Neural ODEs on Biological Dynamics: Part 1 — The FHN Model and Why Continuity Matters

Overview

ODEs were designed for biological dynamics. Machine learning has been using them on toy spirals. This series points a Neural ODE at the FitzHugh-Nagumo neuron model — the canonical 2D simplification of Hodgkin-Huxley excitability.

From Synthetic Spirals to Real Dynamical Systems

The original Neural ODE paper used 2D spirals as the demonstration — clean phase portrait, low dimension, non-trivial flow. But spirals are not where Neural ODEs were going to matter. The natural application is to dynamical systems that genuinely live in continuous time — which is to say, biology.

FitzHugh-Nagumo

FitzHugh (1961) and Nagumo et al. (1962) introduced a two-variable simplification of the four-variable Hodgkin-Huxley action-potential model:

\frac{dv}{dt} = v - \frac{v^3}{3} - w + I, \qquad \frac{dw}{dt} = \frac{v + a - b w}{\tau}.

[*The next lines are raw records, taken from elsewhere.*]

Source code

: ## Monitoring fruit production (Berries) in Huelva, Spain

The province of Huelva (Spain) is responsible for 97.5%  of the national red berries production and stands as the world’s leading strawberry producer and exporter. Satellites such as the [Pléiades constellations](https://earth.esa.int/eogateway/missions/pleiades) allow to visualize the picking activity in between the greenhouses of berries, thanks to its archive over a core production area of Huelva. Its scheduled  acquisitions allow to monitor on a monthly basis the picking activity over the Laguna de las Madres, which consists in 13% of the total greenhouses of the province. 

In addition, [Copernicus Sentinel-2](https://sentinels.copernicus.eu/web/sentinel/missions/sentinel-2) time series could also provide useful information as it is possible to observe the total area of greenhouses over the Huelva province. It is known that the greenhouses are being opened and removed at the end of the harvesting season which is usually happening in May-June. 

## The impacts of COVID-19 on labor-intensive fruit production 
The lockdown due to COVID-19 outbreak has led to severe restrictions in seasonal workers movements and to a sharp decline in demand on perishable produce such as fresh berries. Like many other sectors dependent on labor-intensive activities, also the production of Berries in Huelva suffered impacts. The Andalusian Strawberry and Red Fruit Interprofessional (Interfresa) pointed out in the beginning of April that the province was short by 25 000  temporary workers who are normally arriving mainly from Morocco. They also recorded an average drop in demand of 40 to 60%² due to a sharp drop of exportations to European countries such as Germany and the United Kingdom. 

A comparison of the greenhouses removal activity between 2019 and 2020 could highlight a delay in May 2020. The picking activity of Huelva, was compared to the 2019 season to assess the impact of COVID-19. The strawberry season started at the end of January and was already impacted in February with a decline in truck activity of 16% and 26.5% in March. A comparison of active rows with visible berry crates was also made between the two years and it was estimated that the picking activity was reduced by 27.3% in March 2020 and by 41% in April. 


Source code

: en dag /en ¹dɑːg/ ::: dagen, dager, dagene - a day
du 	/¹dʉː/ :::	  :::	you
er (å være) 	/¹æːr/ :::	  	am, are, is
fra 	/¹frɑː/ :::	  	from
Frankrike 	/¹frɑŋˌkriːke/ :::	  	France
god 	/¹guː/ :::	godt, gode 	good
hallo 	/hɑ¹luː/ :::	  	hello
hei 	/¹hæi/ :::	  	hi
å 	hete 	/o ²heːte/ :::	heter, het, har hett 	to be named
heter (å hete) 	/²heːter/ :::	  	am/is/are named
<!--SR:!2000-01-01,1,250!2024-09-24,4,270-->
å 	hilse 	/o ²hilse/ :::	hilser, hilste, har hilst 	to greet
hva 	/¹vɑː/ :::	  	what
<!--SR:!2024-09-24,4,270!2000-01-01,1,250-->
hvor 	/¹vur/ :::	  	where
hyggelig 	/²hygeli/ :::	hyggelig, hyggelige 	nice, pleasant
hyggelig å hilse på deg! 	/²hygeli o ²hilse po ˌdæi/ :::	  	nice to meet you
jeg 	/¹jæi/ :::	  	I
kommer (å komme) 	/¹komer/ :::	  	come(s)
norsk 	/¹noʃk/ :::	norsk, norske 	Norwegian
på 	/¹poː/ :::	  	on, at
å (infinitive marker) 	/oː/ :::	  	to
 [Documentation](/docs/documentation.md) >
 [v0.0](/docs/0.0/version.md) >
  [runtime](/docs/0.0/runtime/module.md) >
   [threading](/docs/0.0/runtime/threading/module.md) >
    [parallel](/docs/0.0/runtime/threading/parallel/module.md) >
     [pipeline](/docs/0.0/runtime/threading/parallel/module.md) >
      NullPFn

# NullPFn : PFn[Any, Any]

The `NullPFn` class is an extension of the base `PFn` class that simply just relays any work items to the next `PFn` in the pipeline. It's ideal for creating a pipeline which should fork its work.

Standard parameters: $a = 0.7$, $b = 0.8$, $\tau = 12.5$. $I$ is an external current. For $I$ above $\sim 0.34$, a stable limit cycle (sustained spiking). Below, a stable fixed point (quiescent). This is the canonical reduced model for "is the neuron firing right now?"

Why Continuous-Time Inductive Biases?

Discrete RNNs ($y_{t+1} = y_t + g(y_t)$) effectively assume a fixed timestep baked into $g$. If we train on data sampled at $\Delta t = 0.5$ and want to predict at $\Delta t = 0.25$, the model has no way to take a half-step. The whole representation is bound to the sampling rate.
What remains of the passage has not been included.